Find the word "affects" in the data below and copy each line that holds it.
|---|
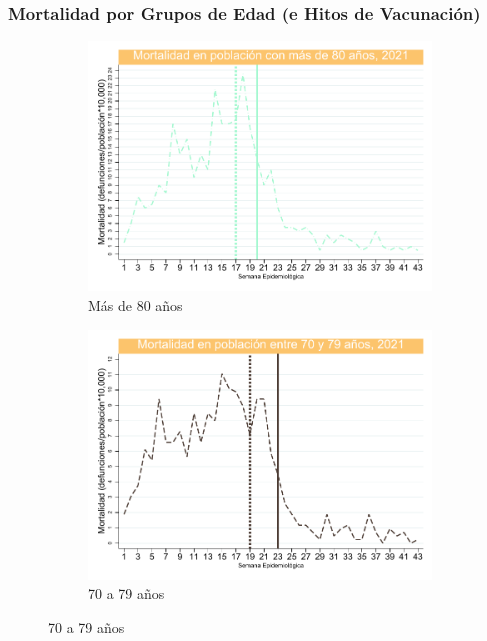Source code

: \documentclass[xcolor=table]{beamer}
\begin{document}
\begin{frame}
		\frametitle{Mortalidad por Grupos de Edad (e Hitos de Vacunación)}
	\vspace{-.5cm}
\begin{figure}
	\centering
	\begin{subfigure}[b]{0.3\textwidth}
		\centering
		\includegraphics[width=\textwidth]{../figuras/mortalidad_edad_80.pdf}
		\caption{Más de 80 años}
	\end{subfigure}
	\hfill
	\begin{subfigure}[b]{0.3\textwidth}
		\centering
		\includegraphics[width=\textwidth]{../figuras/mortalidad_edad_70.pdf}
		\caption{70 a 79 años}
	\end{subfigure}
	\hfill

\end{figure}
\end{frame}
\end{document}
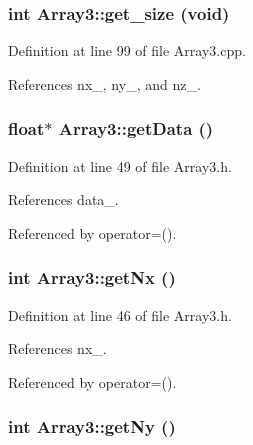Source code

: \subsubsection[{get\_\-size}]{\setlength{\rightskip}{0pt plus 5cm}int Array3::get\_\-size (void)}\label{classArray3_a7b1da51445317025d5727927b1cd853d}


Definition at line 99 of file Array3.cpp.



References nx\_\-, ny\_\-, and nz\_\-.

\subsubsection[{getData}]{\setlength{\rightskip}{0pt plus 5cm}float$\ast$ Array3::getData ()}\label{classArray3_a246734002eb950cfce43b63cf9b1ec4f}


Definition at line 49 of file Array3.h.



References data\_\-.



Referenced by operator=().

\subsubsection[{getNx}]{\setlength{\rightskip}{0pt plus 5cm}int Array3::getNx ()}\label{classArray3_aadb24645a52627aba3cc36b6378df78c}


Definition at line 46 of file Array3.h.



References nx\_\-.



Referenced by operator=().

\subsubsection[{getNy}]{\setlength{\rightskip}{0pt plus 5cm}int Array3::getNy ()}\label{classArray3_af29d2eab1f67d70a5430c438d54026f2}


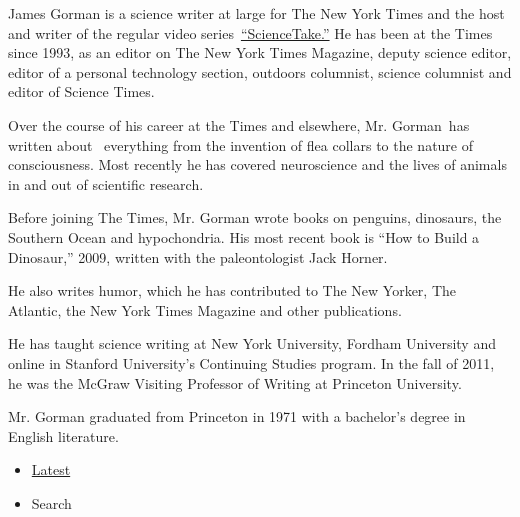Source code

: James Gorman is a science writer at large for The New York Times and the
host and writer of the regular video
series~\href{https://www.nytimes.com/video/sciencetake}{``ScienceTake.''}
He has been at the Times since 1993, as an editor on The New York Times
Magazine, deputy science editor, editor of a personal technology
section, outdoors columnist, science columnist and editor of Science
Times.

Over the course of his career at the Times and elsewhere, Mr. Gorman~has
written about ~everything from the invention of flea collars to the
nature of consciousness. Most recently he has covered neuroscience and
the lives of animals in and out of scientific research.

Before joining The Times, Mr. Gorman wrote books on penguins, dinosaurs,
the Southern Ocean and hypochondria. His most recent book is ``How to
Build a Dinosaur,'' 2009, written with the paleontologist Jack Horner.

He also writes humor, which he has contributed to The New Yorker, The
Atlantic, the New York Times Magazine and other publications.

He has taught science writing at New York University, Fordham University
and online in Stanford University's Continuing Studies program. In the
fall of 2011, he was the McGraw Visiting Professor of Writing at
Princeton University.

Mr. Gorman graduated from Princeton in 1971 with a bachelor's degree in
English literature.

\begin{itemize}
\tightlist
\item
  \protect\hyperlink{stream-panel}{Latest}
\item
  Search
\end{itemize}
|---|
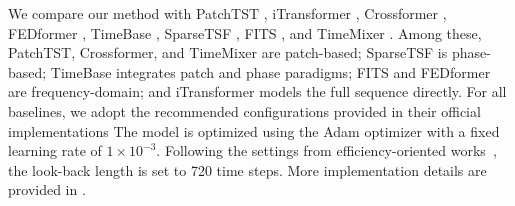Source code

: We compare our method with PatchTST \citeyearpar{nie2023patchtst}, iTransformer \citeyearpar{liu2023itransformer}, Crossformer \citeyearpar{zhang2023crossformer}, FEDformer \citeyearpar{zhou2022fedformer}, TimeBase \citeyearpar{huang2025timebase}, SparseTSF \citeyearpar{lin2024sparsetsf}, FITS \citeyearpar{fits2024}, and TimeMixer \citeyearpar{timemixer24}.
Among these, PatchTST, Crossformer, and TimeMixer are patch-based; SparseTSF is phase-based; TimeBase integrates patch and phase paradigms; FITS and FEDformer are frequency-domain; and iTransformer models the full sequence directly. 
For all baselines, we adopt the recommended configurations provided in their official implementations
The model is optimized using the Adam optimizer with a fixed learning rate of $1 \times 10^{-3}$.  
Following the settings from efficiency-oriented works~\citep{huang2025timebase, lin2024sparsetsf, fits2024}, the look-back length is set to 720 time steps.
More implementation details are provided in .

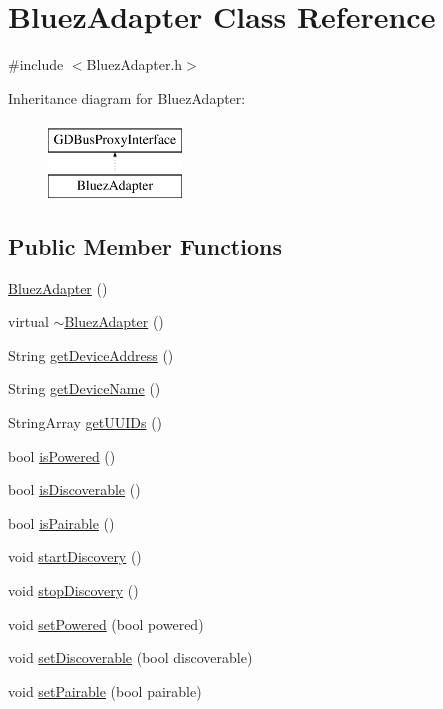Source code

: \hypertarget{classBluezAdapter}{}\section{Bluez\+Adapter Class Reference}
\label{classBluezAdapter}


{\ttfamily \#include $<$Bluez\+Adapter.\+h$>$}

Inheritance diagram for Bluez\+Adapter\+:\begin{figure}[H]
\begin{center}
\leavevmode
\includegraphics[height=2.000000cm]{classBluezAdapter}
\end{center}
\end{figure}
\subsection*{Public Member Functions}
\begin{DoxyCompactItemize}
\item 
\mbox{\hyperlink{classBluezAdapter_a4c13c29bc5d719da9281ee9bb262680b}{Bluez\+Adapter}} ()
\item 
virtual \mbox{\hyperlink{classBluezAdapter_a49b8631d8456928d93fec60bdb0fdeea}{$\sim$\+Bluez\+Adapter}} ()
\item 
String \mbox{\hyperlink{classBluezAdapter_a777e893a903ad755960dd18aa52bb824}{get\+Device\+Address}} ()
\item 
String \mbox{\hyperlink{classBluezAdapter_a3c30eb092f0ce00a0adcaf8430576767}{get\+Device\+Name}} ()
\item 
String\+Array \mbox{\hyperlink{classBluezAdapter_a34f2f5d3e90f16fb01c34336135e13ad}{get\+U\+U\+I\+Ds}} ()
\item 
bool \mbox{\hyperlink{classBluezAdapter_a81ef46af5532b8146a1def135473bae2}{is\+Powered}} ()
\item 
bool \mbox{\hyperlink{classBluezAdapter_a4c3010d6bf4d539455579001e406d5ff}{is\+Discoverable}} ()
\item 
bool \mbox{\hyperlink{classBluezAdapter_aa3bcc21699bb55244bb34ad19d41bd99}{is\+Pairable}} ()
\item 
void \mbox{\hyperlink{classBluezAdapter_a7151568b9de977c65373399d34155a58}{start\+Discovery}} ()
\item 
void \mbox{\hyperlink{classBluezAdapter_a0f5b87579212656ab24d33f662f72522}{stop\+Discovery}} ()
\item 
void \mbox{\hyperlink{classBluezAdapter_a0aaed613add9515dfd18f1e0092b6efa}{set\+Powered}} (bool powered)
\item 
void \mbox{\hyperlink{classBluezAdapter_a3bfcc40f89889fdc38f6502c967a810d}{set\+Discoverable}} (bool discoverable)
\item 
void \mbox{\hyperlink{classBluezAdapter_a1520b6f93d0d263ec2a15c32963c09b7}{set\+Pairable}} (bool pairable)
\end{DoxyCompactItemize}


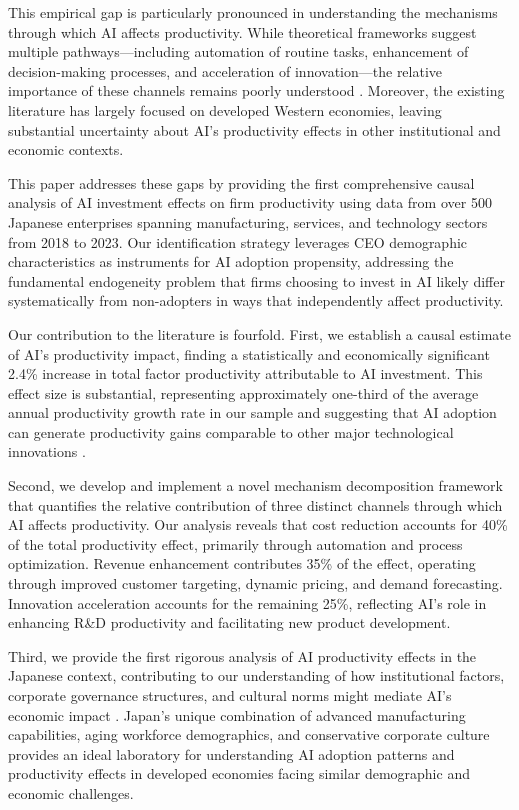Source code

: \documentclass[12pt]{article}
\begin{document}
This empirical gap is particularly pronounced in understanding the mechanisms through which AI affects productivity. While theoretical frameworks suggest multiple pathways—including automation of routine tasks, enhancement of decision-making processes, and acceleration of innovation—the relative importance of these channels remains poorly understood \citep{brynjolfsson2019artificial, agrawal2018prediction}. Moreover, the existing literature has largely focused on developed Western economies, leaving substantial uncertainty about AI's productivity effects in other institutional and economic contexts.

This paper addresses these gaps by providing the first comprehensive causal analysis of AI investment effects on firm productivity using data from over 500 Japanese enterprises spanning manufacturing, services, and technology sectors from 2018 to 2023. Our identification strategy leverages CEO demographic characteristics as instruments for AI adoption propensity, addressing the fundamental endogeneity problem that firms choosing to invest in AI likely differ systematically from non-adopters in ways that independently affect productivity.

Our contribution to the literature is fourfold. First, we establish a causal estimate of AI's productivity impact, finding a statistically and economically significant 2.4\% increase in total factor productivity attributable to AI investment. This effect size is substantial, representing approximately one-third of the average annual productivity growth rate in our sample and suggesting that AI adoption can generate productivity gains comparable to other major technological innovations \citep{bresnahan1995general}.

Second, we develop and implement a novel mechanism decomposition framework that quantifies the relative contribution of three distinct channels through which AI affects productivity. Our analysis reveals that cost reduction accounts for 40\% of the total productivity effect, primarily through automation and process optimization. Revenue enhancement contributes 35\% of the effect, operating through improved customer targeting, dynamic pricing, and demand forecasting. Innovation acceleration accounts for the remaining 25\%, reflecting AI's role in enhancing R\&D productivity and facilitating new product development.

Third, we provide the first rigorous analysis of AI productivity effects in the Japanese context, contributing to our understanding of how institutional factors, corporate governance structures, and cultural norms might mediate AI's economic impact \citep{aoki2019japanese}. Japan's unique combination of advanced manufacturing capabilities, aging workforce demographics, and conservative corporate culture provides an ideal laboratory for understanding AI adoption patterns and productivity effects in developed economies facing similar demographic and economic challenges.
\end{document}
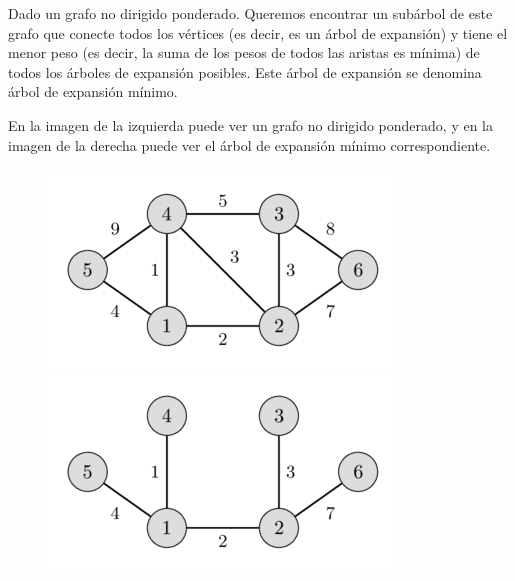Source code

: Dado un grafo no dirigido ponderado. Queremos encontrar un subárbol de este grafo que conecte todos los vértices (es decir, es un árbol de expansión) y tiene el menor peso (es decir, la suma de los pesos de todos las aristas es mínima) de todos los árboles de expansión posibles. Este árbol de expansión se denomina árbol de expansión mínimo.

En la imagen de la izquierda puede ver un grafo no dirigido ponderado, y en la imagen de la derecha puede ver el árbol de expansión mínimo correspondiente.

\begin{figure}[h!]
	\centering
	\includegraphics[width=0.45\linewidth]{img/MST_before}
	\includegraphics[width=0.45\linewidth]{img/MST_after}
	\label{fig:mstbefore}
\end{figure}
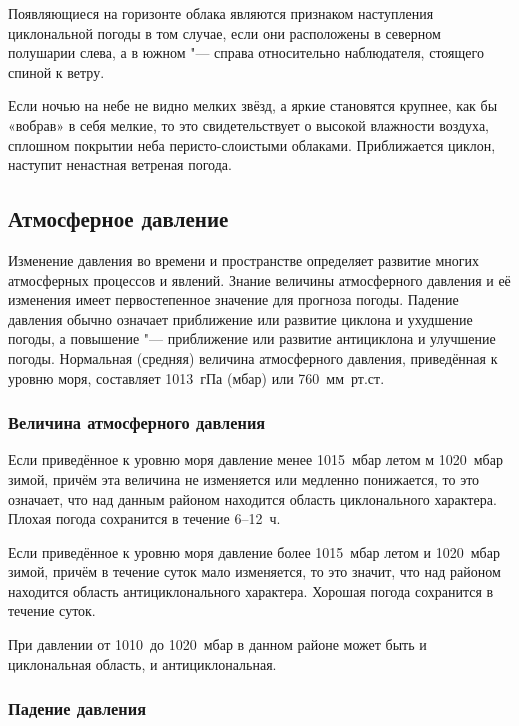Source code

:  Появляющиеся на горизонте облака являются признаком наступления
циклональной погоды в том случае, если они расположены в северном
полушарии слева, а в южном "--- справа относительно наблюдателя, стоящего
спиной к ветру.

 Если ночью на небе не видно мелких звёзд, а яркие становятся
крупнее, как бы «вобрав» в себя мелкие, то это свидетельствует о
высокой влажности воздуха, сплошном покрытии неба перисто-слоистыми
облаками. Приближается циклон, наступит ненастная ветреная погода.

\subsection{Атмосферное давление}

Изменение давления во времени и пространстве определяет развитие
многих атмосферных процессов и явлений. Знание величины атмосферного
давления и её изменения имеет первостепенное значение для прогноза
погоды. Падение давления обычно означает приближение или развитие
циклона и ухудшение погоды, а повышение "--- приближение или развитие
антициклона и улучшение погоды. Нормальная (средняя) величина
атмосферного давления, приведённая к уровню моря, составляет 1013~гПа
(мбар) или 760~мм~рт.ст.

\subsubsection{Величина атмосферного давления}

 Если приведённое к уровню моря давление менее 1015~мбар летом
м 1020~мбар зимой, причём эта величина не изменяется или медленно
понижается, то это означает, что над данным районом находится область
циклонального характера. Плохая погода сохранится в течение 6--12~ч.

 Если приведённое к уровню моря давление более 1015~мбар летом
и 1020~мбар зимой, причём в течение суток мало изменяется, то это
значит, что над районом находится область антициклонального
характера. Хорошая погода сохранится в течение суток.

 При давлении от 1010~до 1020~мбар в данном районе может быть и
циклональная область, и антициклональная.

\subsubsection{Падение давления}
|---|
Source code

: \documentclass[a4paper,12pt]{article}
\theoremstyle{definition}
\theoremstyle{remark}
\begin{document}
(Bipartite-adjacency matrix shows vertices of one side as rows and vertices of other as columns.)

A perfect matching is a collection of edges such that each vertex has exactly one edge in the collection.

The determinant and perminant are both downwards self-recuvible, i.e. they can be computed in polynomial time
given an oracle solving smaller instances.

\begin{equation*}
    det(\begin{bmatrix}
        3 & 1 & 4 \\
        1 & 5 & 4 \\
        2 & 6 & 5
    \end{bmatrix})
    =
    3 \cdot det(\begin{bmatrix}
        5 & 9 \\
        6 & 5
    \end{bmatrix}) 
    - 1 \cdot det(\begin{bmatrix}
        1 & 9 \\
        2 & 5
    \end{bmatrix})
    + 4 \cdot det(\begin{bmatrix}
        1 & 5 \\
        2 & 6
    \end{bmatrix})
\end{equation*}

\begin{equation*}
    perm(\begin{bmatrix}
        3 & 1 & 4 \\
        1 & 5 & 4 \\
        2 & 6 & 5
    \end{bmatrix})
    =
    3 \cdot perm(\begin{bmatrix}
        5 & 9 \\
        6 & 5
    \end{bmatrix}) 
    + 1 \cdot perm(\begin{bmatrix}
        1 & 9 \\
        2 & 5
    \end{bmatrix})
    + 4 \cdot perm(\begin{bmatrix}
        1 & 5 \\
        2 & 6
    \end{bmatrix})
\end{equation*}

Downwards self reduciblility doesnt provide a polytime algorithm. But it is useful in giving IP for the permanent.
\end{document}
|---|
* RESPONSE TO THE TASK *
This empirical gap is particularly pronounced in understanding the mechanisms through which AI affects productivity. While theoretical frameworks suggest multiple pathways—including automation of routine tasks, enhancement of decision-making processes, and acceleration of innovation—the relative importance of these channels remains poorly understood \citep{brynjolfsson2019artificial, agrawal2018prediction}. Moreover, the existing literature has largely focused on developed Western economies, leaving substantial uncertainty about AI's productivity effects in other institutional and economic contexts.
Second, we develop and implement a novel mechanism decomposition framework that quantifies the relative contribution of three distinct channels through which AI affects productivity. Our analysis reveals that cost reduction accounts for 40\% of the total productivity effect, primarily through automation and process optimization. Revenue enhancement contributes 35\% of the effect, operating through improved customer targeting, dynamic pricing, and demand forecasting. Innovation acceleration accounts for the remaining 25\%, reflecting AI's role in enhancing R\&D productivity and facilitating new product development.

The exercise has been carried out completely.